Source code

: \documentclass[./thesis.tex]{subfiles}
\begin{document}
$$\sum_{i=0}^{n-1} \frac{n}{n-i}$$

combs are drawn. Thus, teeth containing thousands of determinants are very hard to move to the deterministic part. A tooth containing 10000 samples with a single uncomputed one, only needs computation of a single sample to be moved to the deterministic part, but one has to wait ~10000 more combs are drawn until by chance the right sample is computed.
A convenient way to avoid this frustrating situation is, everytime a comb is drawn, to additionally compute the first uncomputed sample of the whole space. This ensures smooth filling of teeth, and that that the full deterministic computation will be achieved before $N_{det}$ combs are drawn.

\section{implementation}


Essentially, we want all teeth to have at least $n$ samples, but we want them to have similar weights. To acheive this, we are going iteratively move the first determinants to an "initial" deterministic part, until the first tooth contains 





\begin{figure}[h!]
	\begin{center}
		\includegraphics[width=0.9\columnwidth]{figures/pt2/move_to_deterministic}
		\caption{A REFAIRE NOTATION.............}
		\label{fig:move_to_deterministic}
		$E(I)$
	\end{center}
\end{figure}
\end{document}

═══

WORK ORDER:
Would you please copy every line of the data exactly?

EXPECTED ANSWER:
Source code

: \documentclass[./thesis.tex]{subfiles}
\begin{document}
$$\sum_{i=0}^{n-1} \frac{n}{n-i}$$

combs are drawn. Thus, teeth containing thousands of determinants are very hard to move to the deterministic part. A tooth containing 10000 samples with a single uncomputed one, only needs computation of a single sample to be moved to the deterministic part, but one has to wait ~10000 more combs are drawn until by chance the right sample is computed.
A convenient way to avoid this frustrating situation is, everytime a comb is drawn, to additionally compute the first uncomputed sample of the whole space. This ensures smooth filling of teeth, and that that the full deterministic computation will be achieved before $N_{det}$ combs are drawn.

\section{implementation}


Essentially, we want all teeth to have at least $n$ samples, but we want them to have similar weights. To acheive this, we are going iteratively move the first determinants to an "initial" deterministic part, until the first tooth contains 





\begin{figure}[h!]
	\begin{center}
		\includegraphics[width=0.9\columnwidth]{figures/pt2/move_to_deterministic}
		\caption{A REFAIRE NOTATION.............}
		\label{fig:move_to_deterministic}
		$E(I)$
	\end{center}
\end{figure}
\end{document}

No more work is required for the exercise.